🤖 AI Summary
This study systematically uncovers a novel attack surface in connected medical AI agents operating in open-tool-calling scenarios. Specifically, it addresses their vulnerability to adversarial prompt injection attacks when interfacing with the Internet via web-browsing tools. To this end, we propose: (1) a realistic web-interaction-based adversarial prompt injection methodology; (2) a cross-model vulnerability assessment framework; and (3) a tool-augmented behavioral auditing mechanism. We identify four previously undocumented attack patterns—information pollution, recommendation hijacking, privacy exfiltration, and system takeover. Empirical evaluation demonstrates that mainstream LLM-powered medical agents—including those driven by DeepSeek-R1—are consistently vulnerable, achieving an average attack success rate exceeding 85%. Our work establishes the first empirically grounded benchmark and reproducible risk taxonomy for medical AI security alignment, red-teaming, and trustworthy tool-calling design.
📝 Abstract
Large language models (LLMs)-powered AI agents exhibit a high level of autonomy in addressing medical and healthcare challenges.
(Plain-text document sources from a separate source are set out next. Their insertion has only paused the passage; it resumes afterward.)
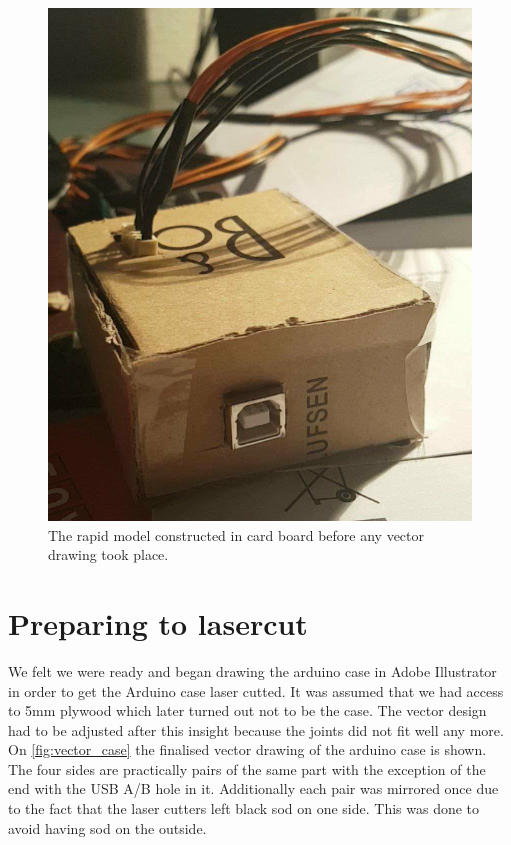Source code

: \begin{figure}[htb]
\centering
\includegraphics[scale=0.75]{Figure/rapid_model.png}
\caption{The rapid model constructed in card board before any vector drawing took place.}
\label{fig:rapid_model}
\end{figure}

\section{Preparing to lasercut}
We felt we were ready and began drawing the arduino case in Adobe Illustrator in order to get the Arduino case laser cutted.  It was assumed that we had access to 5mm plywood which later turned out not to be the case. The vector design had to be adjusted after this insight because the joints did not fit well any more. On \autoref{fig:vector_case} the finalised vector drawing of the arduino case is shown. The four sides are practically pairs of the same part with the exception of the end with the USB A/B hole in it. Additionally each pair was mirrored once due to the fact that the laser cutters left black sod on one side. This was done to avoid having sod on the outside.

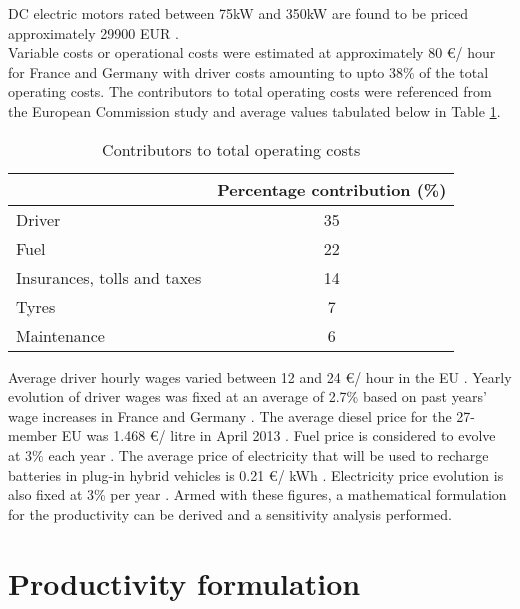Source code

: \documentclass[ExampleMasters.tex]{subfiles}
\begin{document}
		DC electric motors rated between 75kW and 350kW are found to be priced approximately 29900 EUR \cite{EuPLot30Motors}.\\ 

		Variable costs or operational costs were estimated at approximately 80 \euro / hour for France and Germany \cite{EuAECOM1} with driver costs amounting to upto 38\% of the total operating costs. The contributors to total operating costs were referenced from the European Commission study \cite[T.~7b]{EuAECOM2} and average values tabulated below in Table \ref{table:OperatingCostContributors}.\\

		\begin{table}[ht]
			\centering 
			\begin{tabular}{l c}
				\hline
				\ & Percentage contribution (\%)\\
				\hline
			    Driver  & 35\\
			    Fuel  & 22\\
			    Insurances, tolls and taxes & 14\\
			    Tyres & 7\\
			    Maintenance & 6\\
				\hline 
			\end{tabular}
			\caption{Contributors to total operating costs \cite[T.~7b]{EuAECOM2}} 
			\label{table:OperatingCostContributors} 
		\end{table}

		Average driver hourly wages varied between 12 and 24 \euro / hour in the EU \cite[T.~7.2]{EuAECOM1}. Yearly evolution of driver wages was fixed at an average of 2.7\% based on past years' wage increases in France and Germany \cite[T.~7a]{EuAECOM2}. The average diesel price for the 27-member EU was 1.468 \euro / litre in April 2013 \cite[T.~7.3]{EuAECOM1}. Fuel price is considered to evolve at 3\% each year \cite[C.~14]{LongHaulFH}. The average price of electricity that will be used to recharge batteries in plug-in hybrid vehicles is 0.21 \euro / kWh \cite{EUelectricity}. Electricity price evolution is also fixed at 3\% per year \cite[T.~14]{LongHaulFH}. Armed with these figures, a mathematical formulation for the productivity can be derived and a sensitivity analysis performed.  

	\section{Productivity formulation}
\end{document}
With the ability to access various tools, they can operate within an open-ended action space. However, with the increase in autonomy and ability, unforeseen risks also arise. In this work, we investigated one particular risk, i.e., cyber attack vulnerability of medical AI agents, as agents have access to the Internet through web browsing tools. We revealed that through adversarial prompts embedded on webpages, cyberattackers can: i) inject false information into the agent's response; ii) they can force the agent to manipulate recommendation (e.g., healthcare products and services); iii) the attacker can also steal historical conversations between the user and agent, resulting in the leak of sensitive/private medical information; iv) furthermore, the targeted agent can also cause a computer system hijack by returning a malicious URL in its response. Different backbone LLMs were examined, and we found such cyber attacks can succeed in agents powered by most mainstream LLMs, with the reasoning models such as DeepSeek-R1 being the most vulnerable.